ANGUS BEEF BULLETIN EXTRA

March 8, 2021 | Vol. 14 : No. 2

Market Closeout

In a hurry to get things done.

I’m sure you have heard the story about the airplane lost over the ocean in the middle of a hurricane. The captain gets on the intercom and says, “I have good news and bad news. The bad news is I have no idea where we are or where we are headed. The good news is we are making great time.”

The world seems to be in an awful big hurry, but with no clear destination in mind. I think that sometimes describes a lot of breeding programs. We have the tools, and we are changing the cattle at an incredible rate of speed, but the question is are we advancing toward our goals?

This next statement may offend a few people. My goal with this conversation is to make people really sit down and contemplate their breeding objectives, so I’m comfortable making a few people uneasy. If we are truly honest with ourselves, a lot of breeders are more focused on producing what they think the purebred marketplace will reward than what their commercial customers are demanding. A lot of breeders see their breeding program as a way to produce the type of genetics they like, and their marketing program as a way to convince others they should like that same type of cattle. A lot of breeders gauge the success of their breeding program based on sale averages rather than what those genetics do to improve the lives, cow herds or pocketbooks of their customers.

Change and progress are related, but they are not synonymous.

That isn’t intended to be overly harsh, it is human nature. Every business book you pick up addresses the battle of being consumer-focused and consumer-centric rather than letting our own self-interest play a dominant role. Rather, it is to point out that with the tools we now have, we can change our cattle faster than ever. Consequently, we also have the capability of messing them up faster than we ever have before. Change and progress are related, but they are not synonymous.
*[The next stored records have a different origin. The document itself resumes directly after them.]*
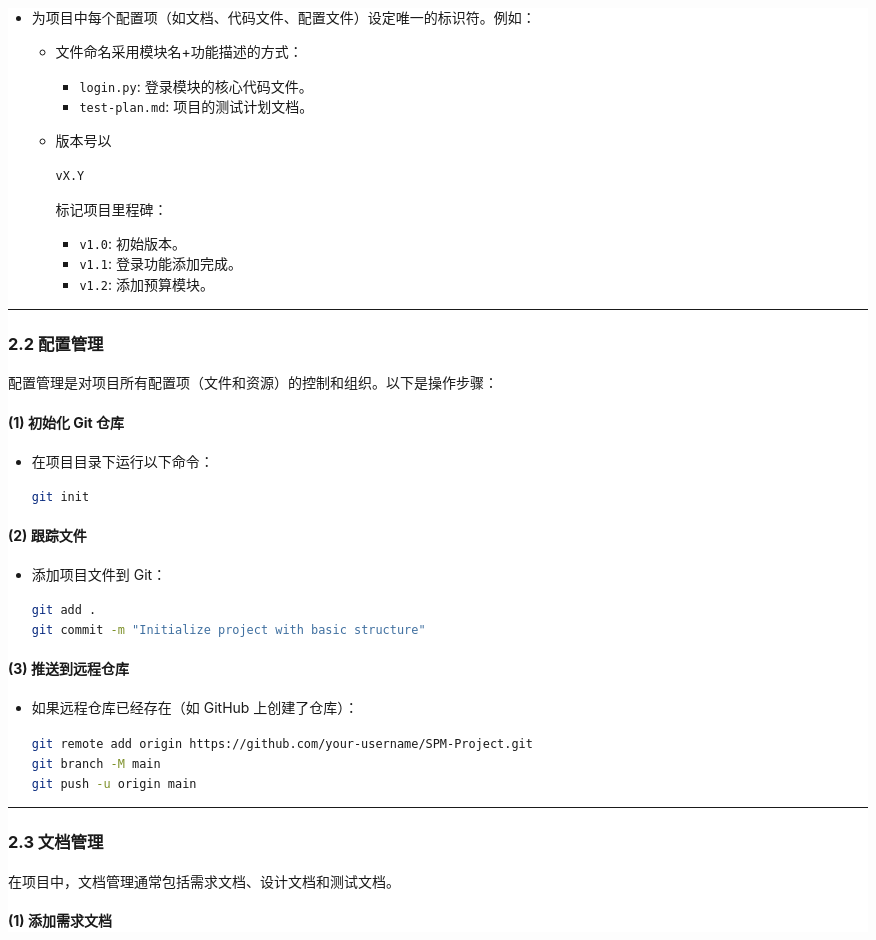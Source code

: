 - 为项目中每个配置项（如文档、代码文件、配置文件）设定唯一的标识符。例如：

  - 文件命名采用模块名+功能描述的方式：

    - `login.py`: 登录模块的核心代码文件。
    - `test-plan.md`: 项目的测试计划文档。

  - 版本号以 

    ```bash
    vX.Y
    ```

     标记项目里程碑：

    - `v1.0`: 初始版本。
    - `v1.1`: 登录功能添加完成。
    - `v1.2`: 添加预算模块。

------

### **2.2 配置管理**

配置管理是对项目所有配置项（文件和资源）的控制和组织。以下是操作步骤：

#### **(1) 初始化 Git 仓库**

- 在项目目录下运行以下命令：

  ```bash
  git init
  ```

#### **(2) 跟踪文件**

- 添加项目文件到 Git：

  ```bash
  git add .
  git commit -m "Initialize project with basic structure"
  ```

#### **(3) 推送到远程仓库**

- 如果远程仓库已经存在（如 GitHub 上创建了仓库）：

  ```bash
  git remote add origin https://github.com/your-username/SPM-Project.git
  git branch -M main
  git push -u origin main
  ```

------

### **2.3 文档管理**

在项目中，文档管理通常包括需求文档、设计文档和测试文档。

#### **(1) 添加需求文档**
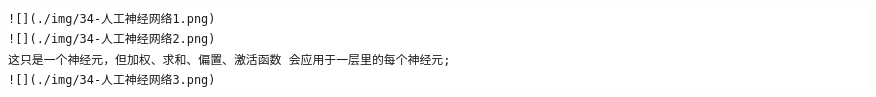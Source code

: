     ![](./img/34-人工神经网络1.png)
    ![](./img/34-人工神经网络2.png)  
    这只是一个神经元，但加权、求和、偏置、激活函数 会应用于一层里的每个神经元;
    ![](./img/34-人工神经网络3.png)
The fact we can now change the genetics of cattle so quickly means we must spend much more time determining the direction of our breeding programs. We must analyze whether our breeding objectives are backed by sound economics. We need a thoughtful understanding of the economic drivers of the segments ahead of us as we march toward the consumer, and of the societal, consumer and competitive trends that are occurring.

The trickiest thing about the business for your seedstock provider is that there is roughly a five-year lag between making the breeding decision and that decision having an effect on the commercial segment. Every breeding decision has to be made based on the assumptions of what will be needed in five years. That means they have to anticipate what the average genetics will be like five years down the road, what changes there may be in the economic drivers five years down the road, and what commercial customers and ultimately the consumer will be demanding five years down the road.

Don’t get me wrong, I don’t think anyone five years ago was predicting a global pandemic, a packing plant fire, or that the word sustainability would be repeated more often than profitability when talking about the beef industry. However, there were a lot of people talking about the need to improve quality, mitigate risk, increase price transparency, provide market flexibility and market access, and document management and genetics so the marketplace could use that information to create value.

Trends build, ideas ferment, consumer attitudes evolve, business models transform. While the rate of change is accelerating, there is usually ample opportunity to discern the signs before these changes reach the moment of critical mass — or the tipping point where one typically pays a significant price by being left behind the curve.

We have reached one of those tipping points as it relates to the marketing of feeder cattle. It is now unstoppable. It is going to happen. There is no returning to the commodity market in which we have all operated since the beginning of time. We are at the point where we no longer price feeder cattle based upon “reputation,” but rather on objective, verified, documented and accurate information. This information characterizes the value of the management and genetics we have put into the cattle. The genetic revolution is here! The evidence is empirical, measurable and definable.

Not all revolutions make the world a better place, but the revolution of describing and using the genetic merit of a set of calves in the pricing equation is beneficial to cow-calf producers and to the industry. It still creates new winners and new losers. By introducing truth into the marketplace, it threatens to totally upset the apple cart of those who have used the commodity marketing system to their benefit. Those who have benefitted by selling below-average cattle at average prices certainly will not be excited, but they can not stop the inevitable any more than one can stop the wind.

Editor’s note: Troy Marshall is the director of commercial industry relations for the American Angus Association.